Thursday, January 31, 2019

PD9 Tutorials: The Tools You Need

A place to start.

With a new hobby comes investing time and money in the tools necessary to get what you want done. I started this hobby back in 2014 and of course I learned that I needed to source and invest in a lot of tools, tools that I never would have ever thought to ever invest in but it is definitely well worth it. Since my uncles have plenty of tools, I was able to "borrow" some of these tools and never return them. The rest I purchased in person or through various websites. Here is a detailed list of the tools I sourced to begin my journey as a diecast customizer.

Drill and Drill Bits

The drill and these drill bits will be used to break the casting free from its base by removing the original rivet(s) that come from the factory.

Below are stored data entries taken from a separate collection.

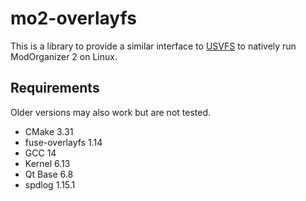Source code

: # mo2-overlayfs

This is a library to provide a similar interface to [USVFS](https://github.com/ModOrganizer2/usvfs) to natively run
ModOrganizer 2 on Linux.

## Requirements

Older versions may also work but are not tested.

- CMake 3.31
- fuse-overlayfs 1.14
- GCC 14
- Kernel 6.13
- Qt Base 6.8
- spdlog 1.15.1
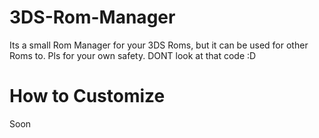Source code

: # 3DS-Rom-Manager

Its a small Rom Manager for your 3DS Roms, but it can be used for other Roms to.
Pls for your own safety. DONT look at that code :D

# How to Customize
Soon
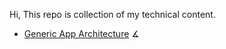 Hi,
This repo is collection of my technical content.

* [Generic App Architecture](https://github.com/suneel-tokuri/suneel-tokuri.github.io/blob/main/index.md) ∡
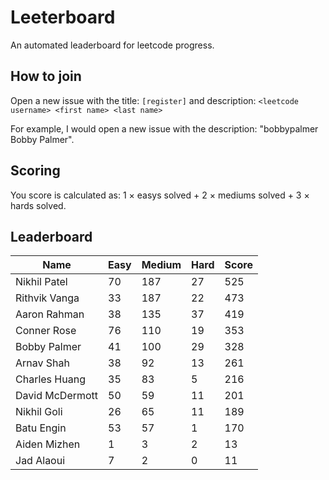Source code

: # Leeterboard

An automated leaderboard for leetcode progress.

## How to join

Open a new issue with the title: `[register]` and description:
`<leetcode username> <first name> <last name>`

For example, I would open a new issue with the description: "bobbypalmer Bobby Palmer".

## Scoring

You score is calculated as:
1 $\times$ easys solved + 2 $\times$ mediums solved + 3 $\times$ hards solved.

## Leaderboard
| Name | Easy | Medium | Hard | Score |
| --- | --- | --- | --- | --- |
| Nikhil Patel | 70 | 187 | 27 | 525 |
| Rithvik Vanga | 33 | 187 | 22 | 473 |
| Aaron Rahman | 38 | 135 | 37 | 419 |
| Conner Rose | 76 | 110 | 19 | 353 |
| Bobby Palmer | 41 | 100 | 29 | 328 |
| Arnav Shah | 38 | 92 | 13 | 261 |
| Charles Huang | 35 | 83 | 5 | 216 |
| David McDermott | 50 | 59 | 11 | 201 |
| Nikhil Goli | 26 | 65 | 11 | 189 |
| Batu Engin | 53 | 57 | 1 | 170 |
| Aiden Mizhen | 1 | 3 | 2 | 13 |
| Jad Alaoui | 7 | 2 | 0 | 11 |
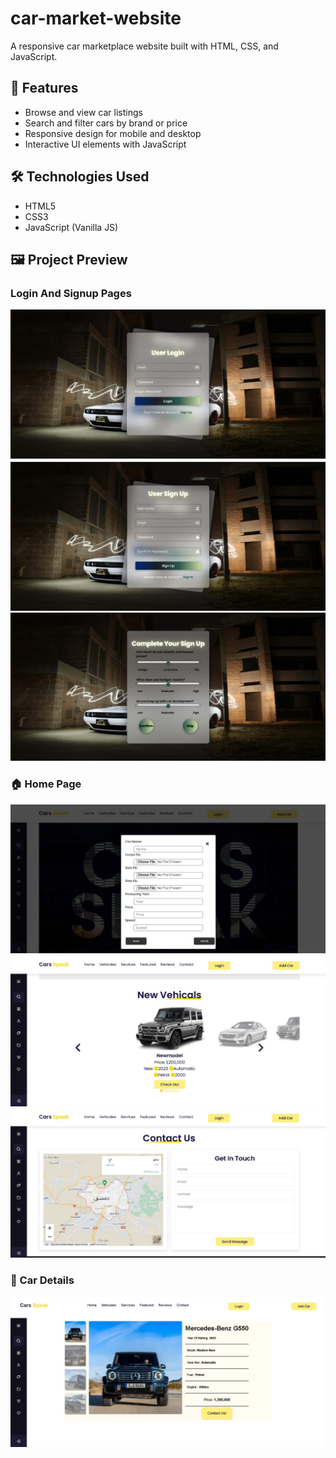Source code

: # car-market-website
A responsive car marketplace website built with HTML, CSS, and JavaScript.

## 🚗 Features
- Browse and view car listings
- Search and filter cars by brand or price
- Responsive design for mobile and desktop
- Interactive UI elements with JavaScript

## 🛠️ Technologies Used
- HTML5
- CSS3
- JavaScript (Vanilla JS)
## 🖼️ Project Preview

### Login And Signup Pages
![login page Screenshot](images/photo_2025-10-25_14-00-15.jpg)
![signup page Screenshot](images/photo_2025-10-25_14-00-33.jpg)
![complete signup page Screenshot](images/photo_2025-10-25_14-00-38.jpg)

### 🏠 Home Page
![Add Car Popup Screenshot](images/photo_2025-10-25_14-00-43.jpg)
![complete signup page Screenshot](images/photo_2025-10-25_14-00-48.jpg)
![Contact Us Screenshot](images/photo_2025-10-25_14-00-51.jpg)
### 🚗 Car Details
![Car Details Screenshot](images/photo_2025-10-25_14-00-55.jpg)
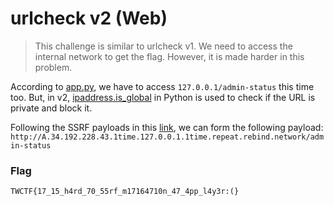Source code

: # urlcheck v2 (Web)

> This challenge is similar to urlcheck v1. We need to access the internal network to get the flag. However, it is made harder in this problem.

According to [app.py](https://github.com/EnigmaEnvoy/2020-CTF-Writeups/blob/master/TokyoWesterns%20CTF/urlcheck%20v2/app.py), we have to access `127.0.0.1/admin-status` this time too. But, in v2, [ipaddress.is_global](https://docs.python.org/3/library/ipaddress.html) in Python is used to check if the URL is private and block it.  
  
Following the SSRF payloads in this [link](https://github.com/brannondorsey/whonow), we can form the following payload:  
`http://A.34.192.228.43.1time.127.0.0.1.1time.repeat.rebind.network/admin-status`  
  
  
### Flag
`TWCTF{17_15_h4rd_70_55rf_m17164710n_47_4pp_l4y3r:(}`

Make sure to know the material of the casting that you are drilling because if it happens to be plastic, you may drill through and even drill your own hand.

1/8", 9/64", and 5/64" drill bits
Each drill bit has an important role:

1/8" is used to make a guide hole on the rivet for the 9/64"
9/64" is the bit that will remove the rivet ring that keeps the casting stuck to the base
5/64" is used to clean up the inside of the rivet so that you can re-tap and re-seal the casting to the base with 2-56 screws.

2-56 Tap

This tool will help re-attach your the casting you are working on to its base by allowing 2-56 screws to be screwed in to where the factory rivets are located.

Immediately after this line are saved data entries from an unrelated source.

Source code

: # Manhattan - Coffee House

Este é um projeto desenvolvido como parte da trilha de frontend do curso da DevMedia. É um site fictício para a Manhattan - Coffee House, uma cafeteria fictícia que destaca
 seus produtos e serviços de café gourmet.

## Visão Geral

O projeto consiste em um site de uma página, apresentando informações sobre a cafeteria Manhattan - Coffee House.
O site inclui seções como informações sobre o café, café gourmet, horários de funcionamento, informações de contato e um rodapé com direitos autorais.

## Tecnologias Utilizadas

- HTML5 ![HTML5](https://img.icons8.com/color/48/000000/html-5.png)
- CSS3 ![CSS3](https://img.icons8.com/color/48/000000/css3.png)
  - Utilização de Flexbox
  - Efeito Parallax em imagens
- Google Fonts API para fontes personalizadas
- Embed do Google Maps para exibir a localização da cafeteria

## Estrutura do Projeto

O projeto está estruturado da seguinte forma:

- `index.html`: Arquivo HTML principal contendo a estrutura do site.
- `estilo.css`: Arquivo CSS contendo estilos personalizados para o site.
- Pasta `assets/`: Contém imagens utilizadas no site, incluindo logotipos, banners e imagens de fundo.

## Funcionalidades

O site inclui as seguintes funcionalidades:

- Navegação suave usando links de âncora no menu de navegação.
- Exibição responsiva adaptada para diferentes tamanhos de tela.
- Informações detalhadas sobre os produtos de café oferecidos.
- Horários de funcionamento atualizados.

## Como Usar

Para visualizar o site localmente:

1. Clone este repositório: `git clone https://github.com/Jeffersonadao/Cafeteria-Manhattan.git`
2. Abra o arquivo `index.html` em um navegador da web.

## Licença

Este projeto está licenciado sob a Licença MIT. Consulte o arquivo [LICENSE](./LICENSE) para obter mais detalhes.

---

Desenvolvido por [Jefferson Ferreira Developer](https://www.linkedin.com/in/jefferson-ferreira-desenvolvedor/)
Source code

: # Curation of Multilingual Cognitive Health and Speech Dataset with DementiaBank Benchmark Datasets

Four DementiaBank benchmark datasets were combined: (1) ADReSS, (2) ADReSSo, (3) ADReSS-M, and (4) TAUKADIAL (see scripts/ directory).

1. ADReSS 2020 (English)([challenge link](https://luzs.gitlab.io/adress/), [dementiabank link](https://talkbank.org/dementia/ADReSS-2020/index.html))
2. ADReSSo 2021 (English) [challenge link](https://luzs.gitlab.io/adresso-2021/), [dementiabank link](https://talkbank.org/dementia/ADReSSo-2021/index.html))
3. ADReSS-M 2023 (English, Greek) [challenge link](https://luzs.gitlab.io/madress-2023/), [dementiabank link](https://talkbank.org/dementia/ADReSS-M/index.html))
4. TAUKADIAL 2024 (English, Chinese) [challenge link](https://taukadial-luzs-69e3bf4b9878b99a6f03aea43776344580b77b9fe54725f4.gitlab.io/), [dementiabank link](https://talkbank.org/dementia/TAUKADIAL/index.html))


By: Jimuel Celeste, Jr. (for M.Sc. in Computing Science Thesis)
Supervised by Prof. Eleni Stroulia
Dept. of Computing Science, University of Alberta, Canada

 T-handle for the 2-56 tap


 0.050" Allen-head screwdriver and pocket flat-head screwdriver

The 0.05" Allen head is used for the button head screws to re-secure the casting to it's base. The flat-head is just used as a pry tool since you're dealing with a smaller scale.

0.050" Allen screwdriver close-up

You can use your preferred type of screw, but I prefer to use button head to keep my castings together.

2-56 Button Head Screws

 3/16", 1/4", and 1/2"

These are the different size screws I use, each size has a specific purpose:
3/16" is mainly used for regular sized cars
1/4" is used for larger vehicles like pickups and other trucks
1/2" is what I mainly use to secure my customs to displays stands which I will go over on another tutorial.

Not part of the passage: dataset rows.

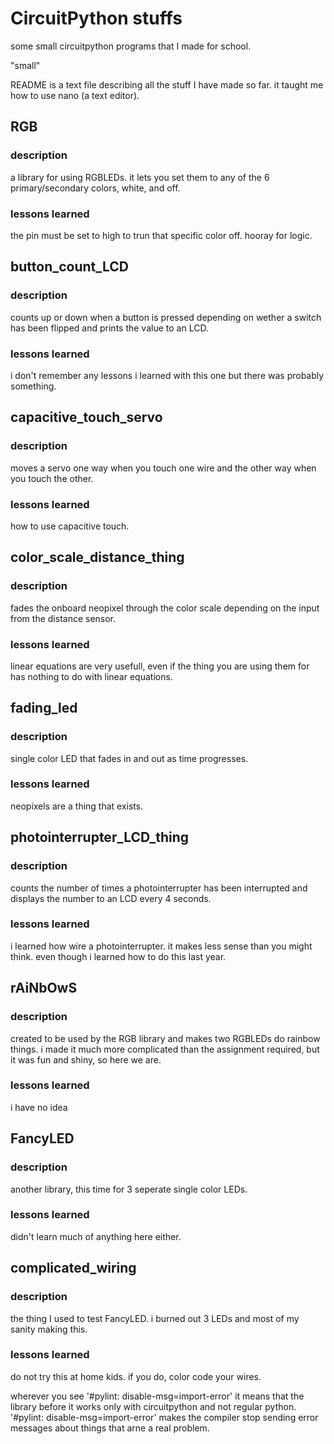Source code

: # CircuitPython stuffs
some small circuitpython programs that I made for school.

"small"

README is a text file describing all the stuff I have made so far. it taught me how to use nano (a text editor).


## RGB

### description
a library for using RGBLEDs. it lets you set them to any of the 6 primary/secondary colors, white, and off.

### lessons learned
the pin must be set to high to trun that specific color off. hooray for logic.


## button_count_LCD

### description 
counts up or down when a button is pressed depending on wether a switch has been flipped and prints the value to an LCD. 

### lessons learned
i don't remember any lessons i learned with this one but there was probably something.


## capacitive_touch_servo

### description
moves a servo one way when you touch one wire and the other way when you touch the other.

### lessons learned
how to use capacitive touch.


## color_scale_distance_thing

### description
fades the onboard neopixel through the color scale depending on the input from the distance sensor.

### lessons learned
linear equations are very usefull, even if the thing you are using them for has nothing to do with linear equations.


## fading_led

### description
single color LED that fades in and out as time progresses.

### lessons learned
neopixels are a thing that exists.


## photointerrupter_LCD_thing

### description
counts the number of times a photointerrupter has been interrupted and displays the number to an LCD every 4 seconds.

### lessons learned
i learned how wire a photointerrupter. it makes less sense than you might think. even though i learned how to do this last year.


## rAiNbOwS

### description
created to be used by the RGB library and makes two RGBLEDs do rainbow things. i made it much more complicated than the assignment required, but it was fun and shiny, so here we are.

### lessons learned
i have no idea


## FancyLED

### description
another library, this time for 3 seperate single color LEDs.

### lessons learned
didn't learn much of anything here either.


## complicated_wiring

### description
the thing I used to test FancyLED. i burned out 3 LEDs and most of my sanity making this.

### lessons learned
do not try this at home kids. if you do, color code your wires.

wherever you see '#pylint: disable-msg=import-error' it means that the library before it works only with circuitpython and not regular python. '#pylint: disable-msg=import-error' makes the compiler stop sending error messages about things that arne a real problem.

Pliers and Diagonal Cutters

Diagonal cutters, pliers without a cutter

The diagonal colors are used to cut off any excess or unnecessary pieces but mainly used to cut the brass rods so that you can make the new axles a perfect length. The pliers without a cutter will be used to make the ends of the axles, acting as "lug nuts"; so that the new wheels you swapped in will stay on the new axles. More details on this in the next tutorial.

Precision Modelling Files

Tamiya and Army Painter

These aren't used very often during wheel swaps although there are some occasions where you will need to use them. I mainly used to clean up the casting's factory separation points, especially before repainting, which I will highlight in the next tutorial. I use Army Painter for the larger areas and since the Tamiya set has a finer grit, I use those for a smoother finish.

Hammer and Marker

The hammer will be used to hammer down the brass rod ends to act as your new lug nuts for your new axles and wheels. The marker is used to mark where to cut the axle so that you know where to cut the axle for that perfect fitment.

0.032 Brass Rods

0.032 brass rod

Factory Packaging

These brass rods will be used to act as your new axles for your wheels swaps. As mentioned earlier, you will cut and hammer these to get the length and look you want to accentuate the new look of your diecast car.

Did you get all of that?

Hopefully this article helped you get an idea on what it takes to get started on customizing diecast cars. If I'm missing anything, please let me know on the comments below.

In case you want that list again, here it is. Just scroll up to see what they were used for.

-5/64 drill bit
-1/8 drill bit
-9/64 drill bit
-2-56 right-handed tap
-T-handle or grip for the 2-56 tap
-2-56 button head screws 3/16", 1/4", 1/2" in length (my preference)
-0.050 Allen key (my preference)
-Pocket or small flat-head screwdriver
-Diagonal "dyke" cutters
-Precision cutters
-(Needle nose) pliers without cutters
-0.032 brass rods
-Precision/modeling files
-Fine point sharpies
-Self-healing cutting mat

Now you're ready to crack your casting open and start with a basic wheel swap. Stripping and re-painting needs more tools as well so that list of additional tools will come along with a detailed tutorial. I am also working on tutorial videos so keep checking back.